BOSTON—A former senior executive at private equity firm TPG Capital was sentenced on Wednesday to three months in prison for participating in a vast U.S. college admissions fraud scheme by paying $50,000 to rig his son’s college entrance exam results.
Prosecutors said Bill McGlashan, the former managing partner of TPG Growth and co-founder of The Rise Fund, paid to ensure that a corrupt test administrator would allow an associate to supervise his son’s ACT exam and secretly correct his answers.
U.S. District Judge Nathaniel Gorton in Boston said McGlashan, 57, had tried to steal a spot at a prestigious university from a more deserving applicant, and that his sentence would show that “even the rich and famous cannot avoid the rule of law.”
“You have let your enormous wealth, privilege and pride overwhelm all of what you want to stand for by your works of charity and philanthropy,” Gorton told him.
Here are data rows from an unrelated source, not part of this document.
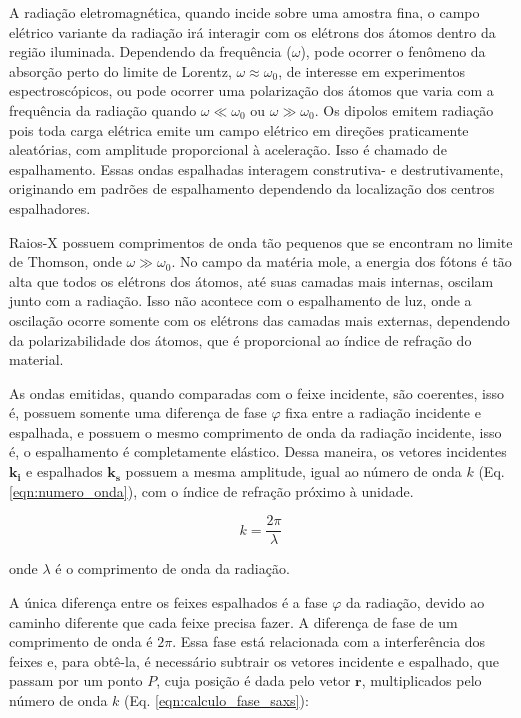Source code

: 		A radiação eletromagnética, quando incide sobre uma amostra fina, o campo elétrico variante da radiação irá interagir com os elétrons dos átomos dentro da região iluminada. Dependendo da frequência (\(\omega\)), pode ocorrer o fenômeno da absorção perto do limite de Lorentz, \(\omega \approx \omega_0\), de interesse em experimentos espectroscópicos, ou pode ocorrer uma polarização dos átomos que varia com a frequência da radiação quando \(\omega \ll \omega_0\) ou \(\omega \gg \omega_0\). Os dipolos emitem radiação pois toda carga elétrica emite um campo elétrico em direções praticamente aleatórias, com amplitude proporcional à aceleração. Isso é chamado de espalhamento. Essas ondas espalhadas interagem construtiva- e destrutivamente, originando em padrões de espalhamento dependendo da localização dos centros espalhadores.
		
		Raios-X possuem comprimentos de onda tão pequenos que se encontram no limite de Thomson, onde \(\omega \gg \omega_0\). No campo da matéria mole, a energia dos fótons é tão alta que todos os elétrons dos átomos, até suas camadas mais internas, oscilam junto com a radiação. Isso não acontece com o espalhamento de luz, onde a oscilação ocorre somente com os elétrons das camadas mais externas, dependendo da polarizabilidade dos átomos, que é proporcional ao índice de refração do material. %
		
		As ondas emitidas, quando comparadas com o feixe incidente, são coerentes, isso é, possuem somente uma diferença de fase \(\varphi\) fixa entre a radiação incidente e espalhada, e possuem o mesmo comprimento de onda da radiação incidente, isso é, o espalhamento é completamente elástico. Dessa maneira, os vetores incidentes \(\mathbf{k_i}\) e espalhados \(\mathbf{k_s}\) possuem a mesma amplitude, igual ao número de onda \(k\) (Eq. \ref{eqn:numero_onda}), com o índice de refração próximo à unidade.
		
		\begin{equation} 
			k = \dfrac{2 \pi}{\lambda}
			\label{eqn:numero_onda}
		\end{equation} 
		
		\noindent onde \(\lambda\) é o comprimento de onda da radiação.
		
		A única diferença entre os feixes espalhados é a fase \(\varphi\) da radiação, devido ao caminho diferente que cada feixe precisa fazer. A diferença de fase de um comprimento de onda é \(2\pi\). Essa fase está relacionada com a interferência dos feixes e, para obtê-la, é necessário subtrair os vetores incidente e espalhado, que passam por um ponto \(P\), cuja posição é dada pelo vetor \(\mathbf{r}\), multiplicados pelo número de onda \(k\) (Eq. \ref{eqn:calculo_fase_saxs}):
McGlashan, who must also pay a $250,000 fine, apologized. “In a world where fairness is in such short supply, what I did was totally unacceptable, and I acknowledge that,” he said.
After McGlashan was charged, his son withdrew his application to the University of Southern California.
Despite having been sentenced, under his plea deal, McGlashan could still withdraw his February guilty plea to a wire fraud charge should he succeed in appealing a key pretrial ruling against him.
He is one of 57 people charged in the scandal, in which prosecutors said parents conspired with California college admissions consultant William “Rick” Singer to secure their children’s college admissions through fraud and bribery.
Singer pleaded guilty in 2019. In total, 43 people have pleaded guilty including “Desperate Housewives” star Felicity Huffman, who received a 14-day prison sentence, and “Full House” star Lori Loughlin, who was sentenced to two months in prison.